I am implementing a very complex Function in my research, It use Belief Propagation in this layer. I have derived the gradient w.r.t. W(parameter) of this layer, But because its complex, I haven't derived the gradient w.r.t. input_data(the data come from former layer).
I am very confusion about the detail of back propagation. I search a lot about BP algorithm, Some notes says it is ok only to differential w.r.t. W(parameter) and use residual to get gradient ? Your example seems we need also to calculate gradient w.r.t. input data(former layer output). I am confusion? Very typical example is, how to derive gradient w.r.t. input image in convolutional layer?
My network has two layers, Do I need to derive gradient by hand w.r.t. input X in the last layer? (backward need to return gx in order to let BP works to gradient flow to former layer)?

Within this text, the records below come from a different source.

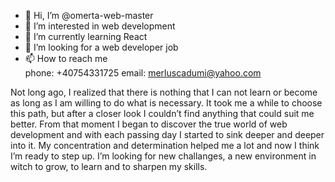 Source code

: - 👋 Hi, I’m @omerta-web-master
- 👀 I’m interested in web development
- 🌱 I’m currently learning React
- 💞️ I’m looking for a web developer job
- 📫 How to reach me </br>
phone: +40754331725 
email: merluscadumi@yahoo.com

Not long ago, I realized that there is nothing that I can not learn or become as long as I am willing to do what is necessary. It took me a while to choose this path, but after a closer look I couldn’t find anything that could suit me better. From that moment I began to discover the true world of web development and with each passing day I started to sink deeper and deeper into it. My concentration and determination helped me a lot and now I think I’m ready to step up. I’m looking for new challanges, a new environment in witch to grow, to learn and to sharpen my skills.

If you do not need the gradient w.r.t. the input, you can omit its computation. In this case, return
None
as the placeholder for the omitted input gradient. Note that, in this case, thegrad
of the input after backprop will be incorrect. If you want to write a Function that can be used in any context (including the case that one wants the gradient w.r.t. the input), you have to compute the gradients w.r.t. all the inputs (except for the case that the Function is not differentiated w.r.t. the input). This is the reason why the built-in functions of Chainer compute gradients for all the inputs.By the way, deriving the gradient w.r.t. the input image of a convolutional layer is simple: apply transposed-convolution (which is called "deconvolution" in Chainer for the historical reason) to the output using the same weight.